#### Data records
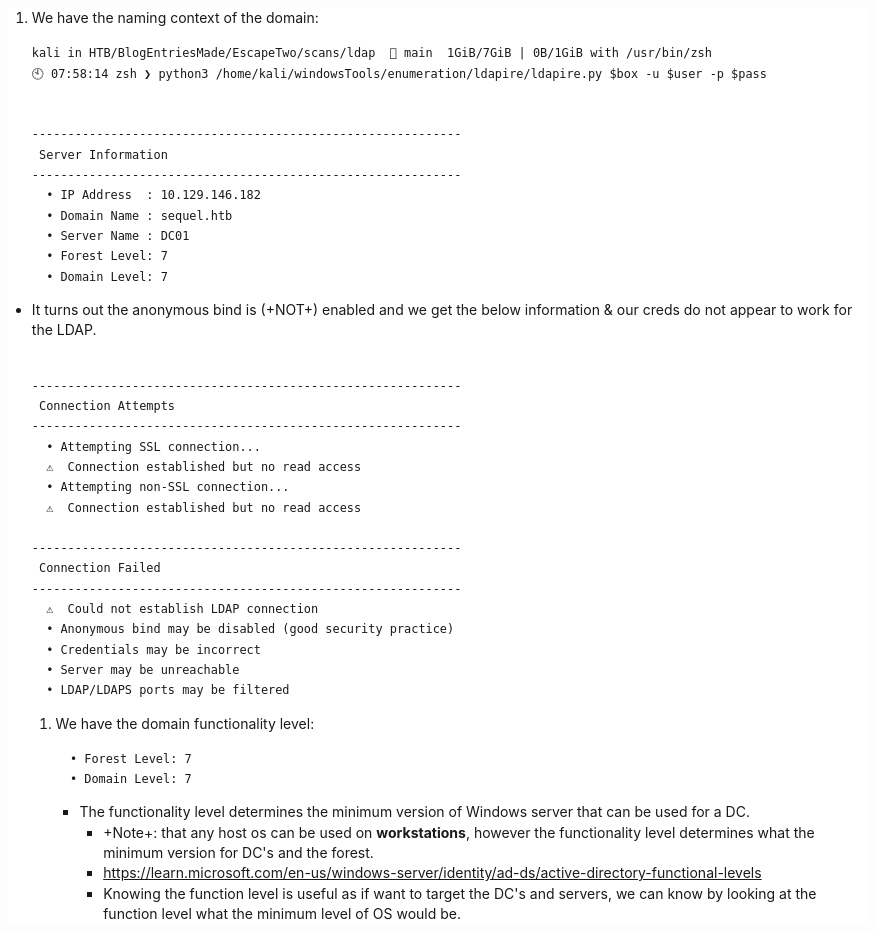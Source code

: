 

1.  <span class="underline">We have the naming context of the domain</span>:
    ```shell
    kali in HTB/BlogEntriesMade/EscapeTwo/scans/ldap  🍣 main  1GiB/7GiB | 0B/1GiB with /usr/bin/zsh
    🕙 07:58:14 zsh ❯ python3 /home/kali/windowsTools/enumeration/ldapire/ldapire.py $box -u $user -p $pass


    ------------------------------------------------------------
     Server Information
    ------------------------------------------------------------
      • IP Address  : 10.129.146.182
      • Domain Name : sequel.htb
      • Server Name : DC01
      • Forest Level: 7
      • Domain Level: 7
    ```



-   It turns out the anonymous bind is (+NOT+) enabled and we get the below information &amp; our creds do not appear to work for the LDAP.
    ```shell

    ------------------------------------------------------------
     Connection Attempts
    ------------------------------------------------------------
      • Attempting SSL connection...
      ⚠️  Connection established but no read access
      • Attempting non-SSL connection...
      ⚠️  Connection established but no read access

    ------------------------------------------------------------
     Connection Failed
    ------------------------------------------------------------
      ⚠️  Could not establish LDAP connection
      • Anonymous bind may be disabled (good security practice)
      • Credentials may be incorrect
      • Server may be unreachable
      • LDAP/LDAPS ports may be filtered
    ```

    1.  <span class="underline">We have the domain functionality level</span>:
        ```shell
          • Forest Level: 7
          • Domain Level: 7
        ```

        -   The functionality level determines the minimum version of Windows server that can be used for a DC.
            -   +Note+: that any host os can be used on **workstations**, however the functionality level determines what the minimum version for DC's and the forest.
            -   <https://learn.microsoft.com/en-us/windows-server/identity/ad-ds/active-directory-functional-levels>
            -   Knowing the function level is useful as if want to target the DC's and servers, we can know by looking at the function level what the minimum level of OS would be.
########
#### Data records
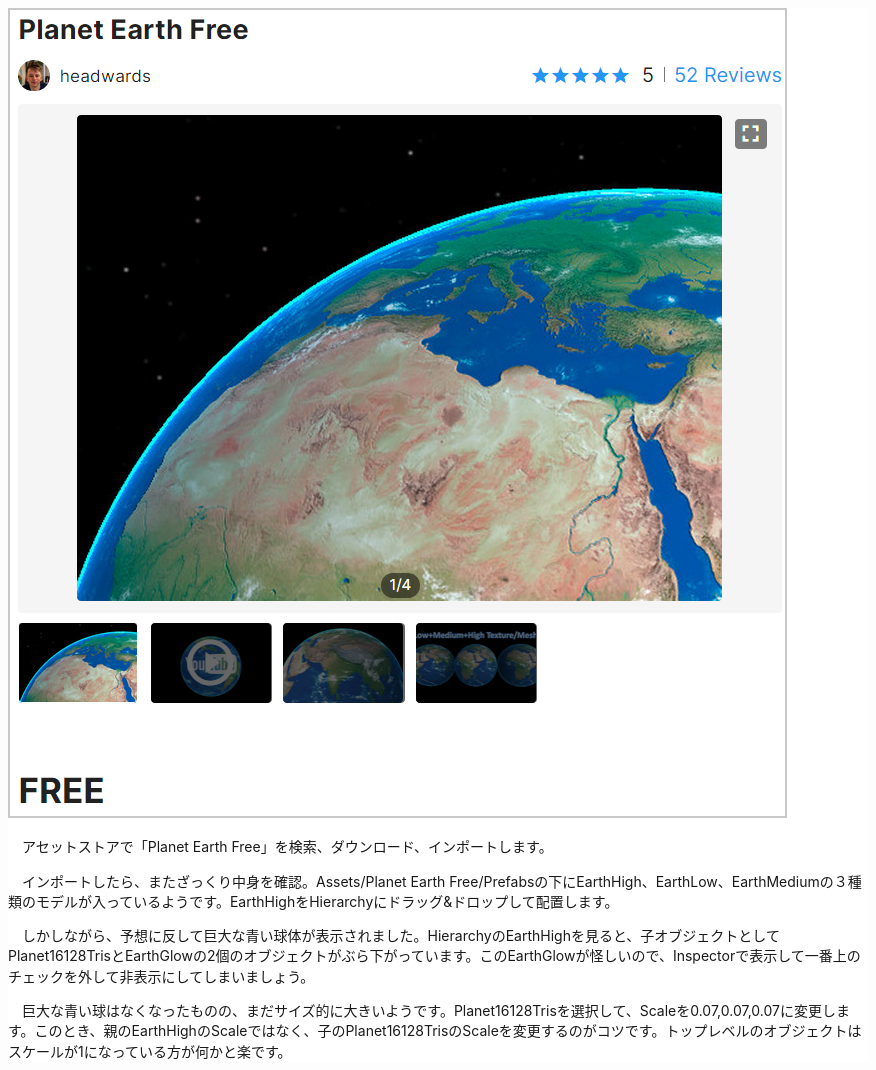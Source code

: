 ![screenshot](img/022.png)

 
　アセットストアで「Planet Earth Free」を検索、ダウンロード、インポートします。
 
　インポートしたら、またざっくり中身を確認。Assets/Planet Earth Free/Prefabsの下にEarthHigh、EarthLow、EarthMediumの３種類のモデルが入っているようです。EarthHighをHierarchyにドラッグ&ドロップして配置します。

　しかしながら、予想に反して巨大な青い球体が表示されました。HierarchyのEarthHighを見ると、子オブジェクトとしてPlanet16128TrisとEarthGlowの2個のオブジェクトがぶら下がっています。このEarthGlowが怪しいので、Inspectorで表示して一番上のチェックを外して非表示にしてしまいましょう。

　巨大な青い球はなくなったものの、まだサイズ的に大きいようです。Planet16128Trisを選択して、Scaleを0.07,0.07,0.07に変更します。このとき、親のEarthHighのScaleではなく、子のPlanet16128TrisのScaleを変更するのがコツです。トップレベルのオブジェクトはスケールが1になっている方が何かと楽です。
########
#### Data records
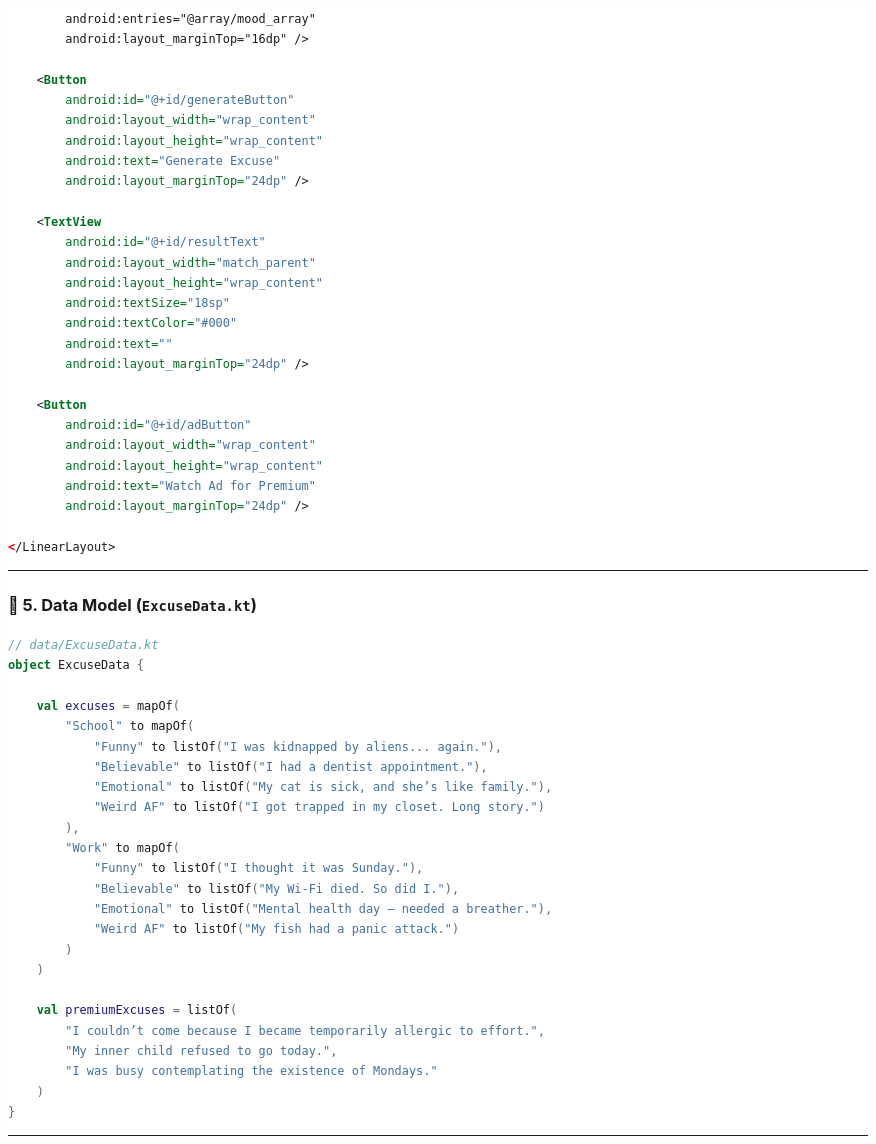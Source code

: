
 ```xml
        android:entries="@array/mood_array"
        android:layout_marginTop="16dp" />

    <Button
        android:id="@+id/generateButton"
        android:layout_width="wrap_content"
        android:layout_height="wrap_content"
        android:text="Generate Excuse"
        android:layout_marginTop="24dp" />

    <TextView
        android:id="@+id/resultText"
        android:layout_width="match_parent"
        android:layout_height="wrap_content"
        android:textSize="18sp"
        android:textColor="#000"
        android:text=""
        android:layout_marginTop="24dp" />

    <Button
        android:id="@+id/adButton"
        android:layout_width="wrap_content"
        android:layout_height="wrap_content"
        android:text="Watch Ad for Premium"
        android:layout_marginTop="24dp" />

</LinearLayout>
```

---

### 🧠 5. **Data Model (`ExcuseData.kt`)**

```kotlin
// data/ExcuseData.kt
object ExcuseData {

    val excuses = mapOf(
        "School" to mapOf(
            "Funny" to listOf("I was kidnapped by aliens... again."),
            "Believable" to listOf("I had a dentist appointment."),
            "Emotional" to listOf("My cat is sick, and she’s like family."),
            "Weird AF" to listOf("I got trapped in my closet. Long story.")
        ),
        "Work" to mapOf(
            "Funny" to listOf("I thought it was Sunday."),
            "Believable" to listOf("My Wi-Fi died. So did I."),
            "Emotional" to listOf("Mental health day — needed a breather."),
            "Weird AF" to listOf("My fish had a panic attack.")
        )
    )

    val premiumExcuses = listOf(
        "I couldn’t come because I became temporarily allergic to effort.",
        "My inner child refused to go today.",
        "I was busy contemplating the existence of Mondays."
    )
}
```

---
########
Using the data above, transcribe the lines that run from the line with "used for a DC." to the line with "OS would be.", both ends kept, and output nothing else.

        -   The functionality level determines the minimum version of Windows server that can be used for a DC.
            -   +Note+: that any host os can be used on **workstations**, however the functionality level determines what the minimum version for DC's and the forest.
            -   <https://learn.microsoft.com/en-us/windows-server/identity/ad-ds/active-directory-functional-levels>
            -   Knowing the function level is useful as if want to target the DC's and servers, we can know by looking at the function level what the minimum level of OS would be.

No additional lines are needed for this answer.